→ **TO DO**
Please retype the listing exactly as it appears, skipping each picture.
━━━━━━
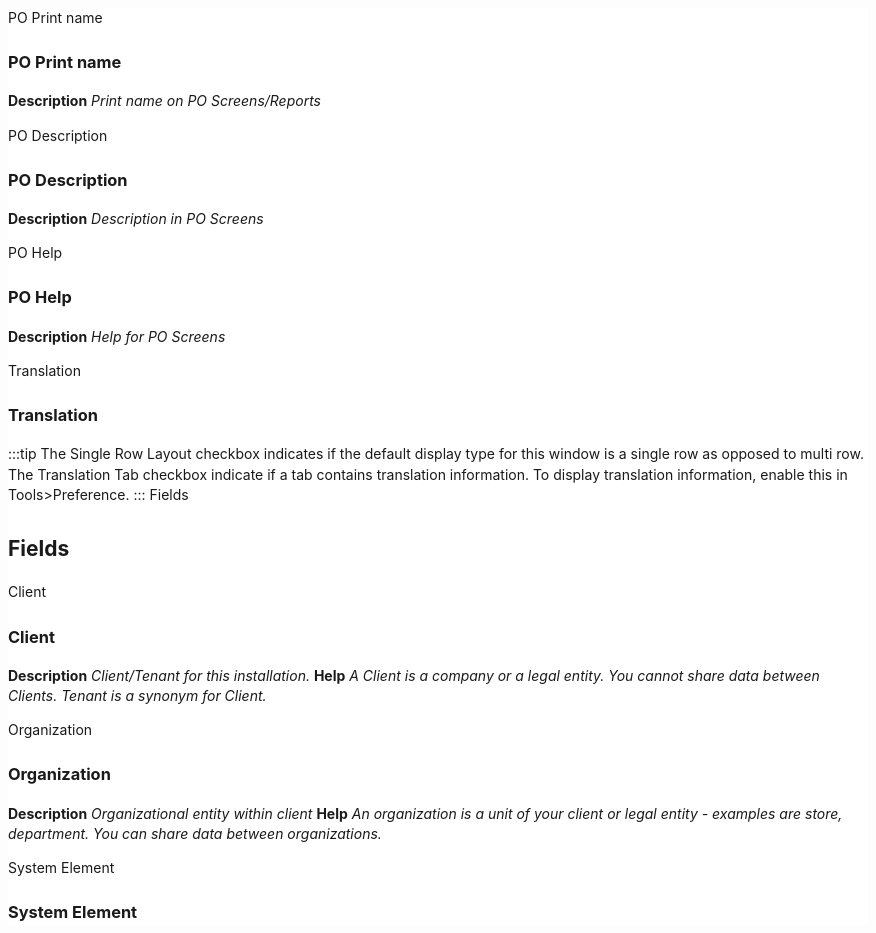 PO Print name
### PO Print name

**Description**
 *Print name on PO Screens/Reports*

PO Description
### PO Description

**Description**
 *Description in PO Screens*

PO Help
### PO Help

**Description**
 *Help for PO Screens*

Translation
### Translation


:::tip
The Single Row Layout checkbox indicates if the default display type for this window is a single row as opposed to multi row.
The Translation Tab checkbox indicate if a tab contains translation information. To display translation information, enable this in Tools>Preference.
:::
Fields
## Fields


Client
### Client

**Description**
 *Client/Tenant for this installation.*
**Help**
 *A Client is a company or a legal entity. You cannot share data between Clients. Tenant is a synonym for Client.*

Organization
### Organization

**Description**
 *Organizational entity within client*
**Help**
 *An organization is a unit of your client or legal entity - examples are store, department. You can share data between organizations.*

System Element
### System Element

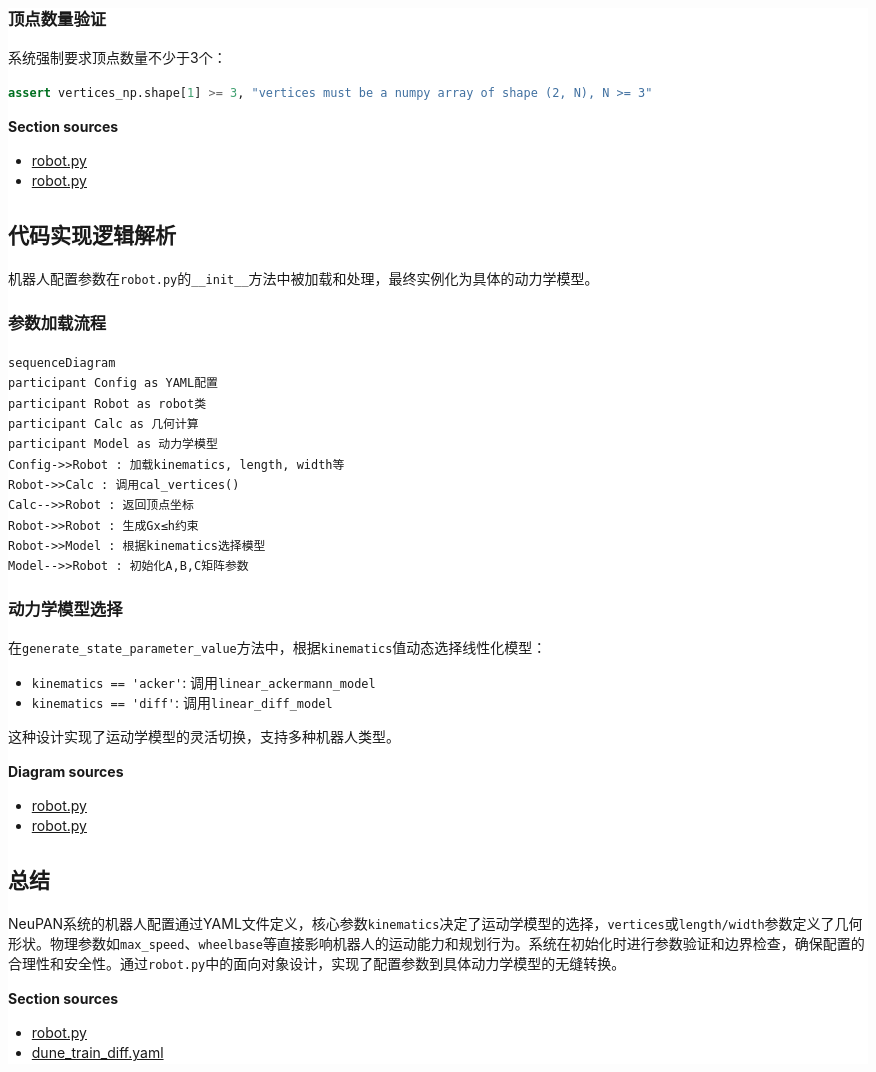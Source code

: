 ### 顶点数量验证
系统强制要求顶点数量不少于3个：
```python
assert vertices_np.shape[1] >= 3, "vertices must be a numpy array of shape (2, N), N >= 3"
```

**Section sources**
- [robot.py](file://neupan/robot/robot.py#L45-L50)
- [robot.py](file://neupan/robot/robot.py#L340-L342)

## 代码实现逻辑解析
机器人配置参数在`robot.py`的`__init__`方法中被加载和处理，最终实例化为具体的动力学模型。

### 参数加载流程
```mermaid
sequenceDiagram
participant Config as YAML配置
participant Robot as robot类
participant Calc as 几何计算
participant Model as 动力学模型
Config->>Robot : 加载kinematics, length, width等
Robot->>Calc : 调用cal_vertices()
Calc-->>Robot : 返回顶点坐标
Robot->>Robot : 生成Gx≤h约束
Robot->>Model : 根据kinematics选择模型
Model-->>Robot : 初始化A,B,C矩阵参数
```

### 动力学模型选择
在`generate_state_parameter_value`方法中，根据`kinematics`值动态选择线性化模型：
- `kinematics == 'acker'`: 调用`linear_ackermann_model`
- `kinematics == 'diff'`: 调用`linear_diff_model`

这种设计实现了运动学模型的灵活切换，支持多种机器人类型。

**Diagram sources**
- [robot.py](file://neupan/robot/robot.py#L220-L248)
- [robot.py](file://neupan/robot/robot.py#L250-L285)

## 总结
NeuPAN系统的机器人配置通过YAML文件定义，核心参数`kinematics`决定了运动学模型的选择，`vertices`或`length/width`参数定义了几何形状。物理参数如`max_speed`、`wheelbase`等直接影响机器人的运动能力和规划行为。系统在初始化时进行参数验证和边界检查，确保配置的合理性和安全性。通过`robot.py`中的面向对象设计，实现了配置参数到具体动力学模型的无缝转换。

**Section sources**
- [robot.py](file://neupan/robot/robot.py#L0-L349)
- [dune_train_diff.yaml](file://example/dune_train/dune_train_diff.yaml#L1-L21)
━━━━━━
→ **TASK SOLUTION**
 PO Print name
### PO Print name

**Description**
 *Print name on PO Screens/Reports*

PO Description
### PO Description

**Description**
 *Description in PO Screens*

PO Help
### PO Help

**Description**
 *Help for PO Screens*

Translation
### Translation


:::tip
The Single Row Layout checkbox indicates if the default display type for this window is a single row as opposed to multi row.
The Translation Tab checkbox indicate if a tab contains translation information. To display translation information, enable this in Tools>Preference.
:::
Fields
## Fields


Client
### Client

**Description**
 *Client/Tenant for this installation.*
**Help**
 *A Client is a company or a legal entity. You cannot share data between Clients. Tenant is a synonym for Client.*

Organization
### Organization

**Description**
 *Organizational entity within client*
**Help**
 *An organization is a unit of your client or legal entity - examples are store, department. You can share data between organizations.*

System Element
### System Element

Source code

: ### 顶点数量验证
系统强制要求顶点数量不少于3个：
```python
assert vertices_np.shape[1] >= 3, "vertices must be a numpy array of shape (2, N), N >= 3"
```

**Section sources**
- [robot.py](file://neupan/robot/robot.py#L45-L50)
- [robot.py](file://neupan/robot/robot.py#L340-L342)

## 代码实现逻辑解析
机器人配置参数在`robot.py`的`__init__`方法中被加载和处理，最终实例化为具体的动力学模型。

### 参数加载流程
```mermaid
sequenceDiagram
participant Config as YAML配置
participant Robot as robot类
participant Calc as 几何计算
participant Model as 动力学模型
Config->>Robot : 加载kinematics, length, width等
Robot->>Calc : 调用cal_vertices()
Calc-->>Robot : 返回顶点坐标
Robot->>Robot : 生成Gx≤h约束
Robot->>Model : 根据kinematics选择模型
Model-->>Robot : 初始化A,B,C矩阵参数
```

### 动力学模型选择
在`generate_state_parameter_value`方法中，根据`kinematics`值动态选择线性化模型：
- `kinematics == 'acker'`: 调用`linear_ackermann_model`
- `kinematics == 'diff'`: 调用`linear_diff_model`

这种设计实现了运动学模型的灵活切换，支持多种机器人类型。

**Diagram sources**
- [robot.py](file://neupan/robot/robot.py#L220-L248)
- [robot.py](file://neupan/robot/robot.py#L250-L285)

## 总结
NeuPAN系统的机器人配置通过YAML文件定义，核心参数`kinematics`决定了运动学模型的选择，`vertices`或`length/width`参数定义了几何形状。物理参数如`max_speed`、`wheelbase`等直接影响机器人的运动能力和规划行为。系统在初始化时进行参数验证和边界检查，确保配置的合理性和安全性。通过`robot.py`中的面向对象设计，实现了配置参数到具体动力学模型的无缝转换。

**Section sources**
- [robot.py](file://neupan/robot/robot.py#L0-L349)
- [dune_train_diff.yaml](file://example/dune_train/dune_train_diff.yaml#L1-L21)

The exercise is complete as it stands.